→ **Action item**: Please restate each line of the data that follows word for word, skipping any image.

-*-

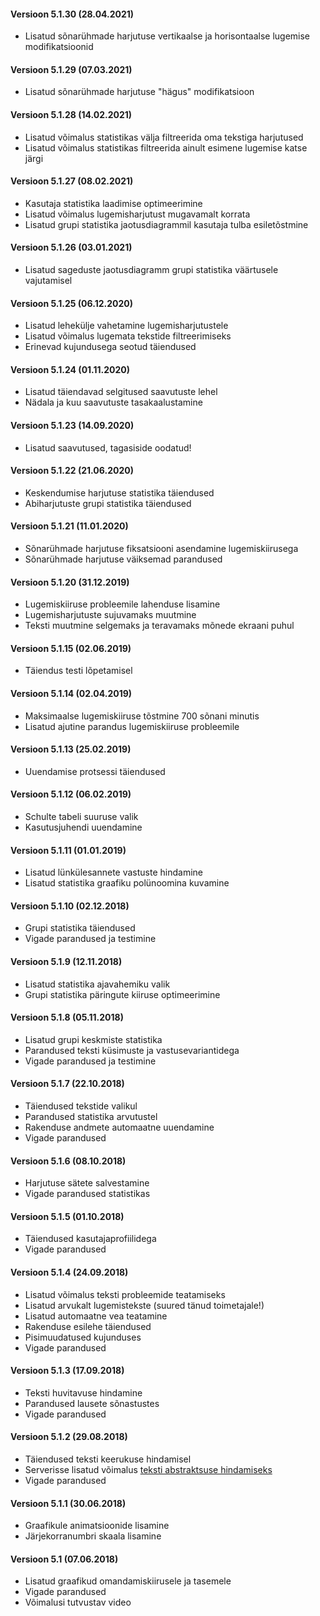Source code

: #### Versioon 5.1.30 (28.04.2021)
- Lisatud sõnarühmade harjutuse vertikaalse ja horisontaalse lugemise modifikatsioonid
#### Versioon 5.1.29 (07.03.2021)
- Lisatud sõnarühmade harjutuse "hägus" modifikatsioon
#### Versioon 5.1.28 (14.02.2021)
- Lisatud võimalus statistikas välja filtreerida oma tekstiga harjutused
- Lisatud võimalus statistikas filtreerida ainult esimene lugemise katse järgi
#### Versioon 5.1.27 (08.02.2021)
- Kasutaja statistika laadimise optimeerimine
- Lisatud võimalus lugemisharjutust mugavamalt korrata
- Lisatud grupi statistika jaotusdiagrammil kasutaja tulba esiletõstmine
#### Versioon 5.1.26 (03.01.2021)
- Lisatud sageduste jaotusdiagramm grupi statistika väärtusele vajutamisel
#### Versioon 5.1.25 (06.12.2020)
- Lisatud lehekülje vahetamine lugemisharjutustele
- Lisatud võimalus lugemata tekstide filtreerimiseks
- Erinevad kujundusega seotud täiendused
#### Versioon 5.1.24 (01.11.2020)
- Lisatud täiendavad selgitused saavutuste lehel
- Nädala ja kuu saavutuste tasakaalustamine
#### Versioon 5.1.23 (14.09.2020)
- Lisatud saavutused, tagasiside oodatud!
#### Versioon 5.1.22 (21.06.2020)
- Keskendumise harjutuse statistika täiendused
- Abiharjutuste grupi statistika täiendused
#### Versioon 5.1.21 (11.01.2020)
- Sõnarühmade harjutuse fiksatsiooni asendamine lugemiskiirusega
- Sõnarühmade harjutuse väiksemad parandused
#### Versioon 5.1.20 (31.12.2019)
- Lugemiskiiruse probleemile lahenduse lisamine
- Lugemisharjutuste sujuvamaks muutmine
- Teksti muutmine selgemaks ja teravamaks mõnede ekraani puhul
#### Versioon 5.1.15 (02.06.2019)
- Täiendus testi lõpetamisel
#### Versioon 5.1.14 (02.04.2019)
- Maksimaalse lugemiskiiruse tõstmine 700 sõnani minutis
- Lisatud ajutine parandus lugemiskiiruse probleemile
#### Versioon 5.1.13 (25.02.2019)
- Uuendamise protsessi täiendused
#### Versioon 5.1.12 (06.02.2019)
- Schulte tabeli suuruse valik
- Kasutusjuhendi uuendamine
#### Versioon 5.1.11 (01.01.2019)
- Lisatud lünkülesannete vastuste hindamine
- Lisatud statistika graafiku polünoomina kuvamine
#### Versioon 5.1.10 (02.12.2018)
- Grupi statistika täiendused
- Vigade parandused ja testimine
#### Versioon 5.1.9 (12.11.2018)
- Lisatud statistika ajavahemiku valik
- Grupi statistika päringute kiiruse optimeerimine
#### Versioon 5.1.8 (05.11.2018)
- Lisatud grupi keskmiste statistika
- Parandused teksti küsimuste ja vastusevariantidega
- Vigade parandused ja testimine
#### Versioon 5.1.7 (22.10.2018)
- Täiendused tekstide valikul
- Parandused statistika arvutustel
- Rakenduse andmete automaatne uuendamine
- Vigade parandused
#### Versioon 5.1.6 (08.10.2018)
- Harjutuse sätete salvestamine
- Vigade parandused statistikas
#### Versioon 5.1.5 (01.10.2018)
- Täiendused kasutajaprofiilidega
- Vigade parandused
#### Versioon 5.1.4 (24.09.2018)
- Lisatud võimalus teksti probleemide teatamiseks
- Lisatud arvukalt lugemistekste (suured tänud toimetajale!)
- Lisatud automaatne vea teatamine
- Rakenduse esilehe täiendused
- Pisimuudatused kujunduses
- Vigade parandused
#### Versioon 5.1.3 (17.09.2018)
- Teksti huvitavuse hindamine
- Parandused lausete sõnastustes
- Vigade parandused
#### Versioon 5.1.2 (29.08.2018)
- Täiendused teksti keerukuse hindamisel
- Serverisse lisatud võimalus [teksti abstraktsuse hindamiseks](http://prog.keeleressursid.ee/abstraktsus/)
- Vigade parandused
#### Versioon 5.1.1 (30.06.2018)
- Graafikule animatsioonide lisamine
- Järjekorranumbri skaala lisamine
#### Versioon 5.1 (07.06.2018)
- Lisatud graafikud omandamiskiirusele ja tasemele
- Vigade parandused
- Võimalusi tutvustav video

-*-

→ **Answer box**:
Source code

: #### Versioon 5.1.30 (28.04.2021)
- Lisatud sõnarühmade harjutuse vertikaalse ja horisontaalse lugemise modifikatsioonid
#### Versioon 5.1.29 (07.03.2021)
- Lisatud sõnarühmade harjutuse "hägus" modifikatsioon
#### Versioon 5.1.28 (14.02.2021)
- Lisatud võimalus statistikas välja filtreerida oma tekstiga harjutused
- Lisatud võimalus statistikas filtreerida ainult esimene lugemise katse järgi
#### Versioon 5.1.27 (08.02.2021)
- Kasutaja statistika laadimise optimeerimine
- Lisatud võimalus lugemisharjutust mugavamalt korrata
- Lisatud grupi statistika jaotusdiagrammil kasutaja tulba esiletõstmine
#### Versioon 5.1.26 (03.01.2021)
- Lisatud sageduste jaotusdiagramm grupi statistika väärtusele vajutamisel
#### Versioon 5.1.25 (06.12.2020)
- Lisatud lehekülje vahetamine lugemisharjutustele
- Lisatud võimalus lugemata tekstide filtreerimiseks
- Erinevad kujundusega seotud täiendused
#### Versioon 5.1.24 (01.11.2020)
- Lisatud täiendavad selgitused saavutuste lehel
- Nädala ja kuu saavutuste tasakaalustamine
#### Versioon 5.1.23 (14.09.2020)
- Lisatud saavutused, tagasiside oodatud!
#### Versioon 5.1.22 (21.06.2020)
- Keskendumise harjutuse statistika täiendused
- Abiharjutuste grupi statistika täiendused
#### Versioon 5.1.21 (11.01.2020)
- Sõnarühmade harjutuse fiksatsiooni asendamine lugemiskiirusega
- Sõnarühmade harjutuse väiksemad parandused
#### Versioon 5.1.20 (31.12.2019)
- Lugemiskiiruse probleemile lahenduse lisamine
- Lugemisharjutuste sujuvamaks muutmine
- Teksti muutmine selgemaks ja teravamaks mõnede ekraani puhul
#### Versioon 5.1.15 (02.06.2019)
- Täiendus testi lõpetamisel
#### Versioon 5.1.14 (02.04.2019)
- Maksimaalse lugemiskiiruse tõstmine 700 sõnani minutis
- Lisatud ajutine parandus lugemiskiiruse probleemile
#### Versioon 5.1.13 (25.02.2019)
- Uuendamise protsessi täiendused
#### Versioon 5.1.12 (06.02.2019)
- Schulte tabeli suuruse valik
- Kasutusjuhendi uuendamine
#### Versioon 5.1.11 (01.01.2019)
- Lisatud lünkülesannete vastuste hindamine
- Lisatud statistika graafiku polünoomina kuvamine
#### Versioon 5.1.10 (02.12.2018)
- Grupi statistika täiendused
- Vigade parandused ja testimine
#### Versioon 5.1.9 (12.11.2018)
- Lisatud statistika ajavahemiku valik
- Grupi statistika päringute kiiruse optimeerimine
#### Versioon 5.1.8 (05.11.2018)
- Lisatud grupi keskmiste statistika
- Parandused teksti küsimuste ja vastusevariantidega
- Vigade parandused ja testimine
#### Versioon 5.1.7 (22.10.2018)
- Täiendused tekstide valikul
- Parandused statistika arvutustel
- Rakenduse andmete automaatne uuendamine
- Vigade parandused
#### Versioon 5.1.6 (08.10.2018)
- Harjutuse sätete salvestamine
- Vigade parandused statistikas
#### Versioon 5.1.5 (01.10.2018)
- Täiendused kasutajaprofiilidega
- Vigade parandused
#### Versioon 5.1.4 (24.09.2018)
- Lisatud võimalus teksti probleemide teatamiseks
- Lisatud arvukalt lugemistekste (suured tänud toimetajale!)
- Lisatud automaatne vea teatamine
- Rakenduse esilehe täiendused
- Pisimuudatused kujunduses
- Vigade parandused
#### Versioon 5.1.3 (17.09.2018)
- Teksti huvitavuse hindamine
- Parandused lausete sõnastustes
- Vigade parandused
#### Versioon 5.1.2 (29.08.2018)
- Täiendused teksti keerukuse hindamisel
- Serverisse lisatud võimalus [teksti abstraktsuse hindamiseks](http://prog.keeleressursid.ee/abstraktsus/)
- Vigade parandused
#### Versioon 5.1.1 (30.06.2018)
- Graafikule animatsioonide lisamine
- Järjekorranumbri skaala lisamine
#### Versioon 5.1 (07.06.2018)
- Lisatud graafikud omandamiskiirusele ja tasemele
- Vigade parandused
- Võimalusi tutvustav video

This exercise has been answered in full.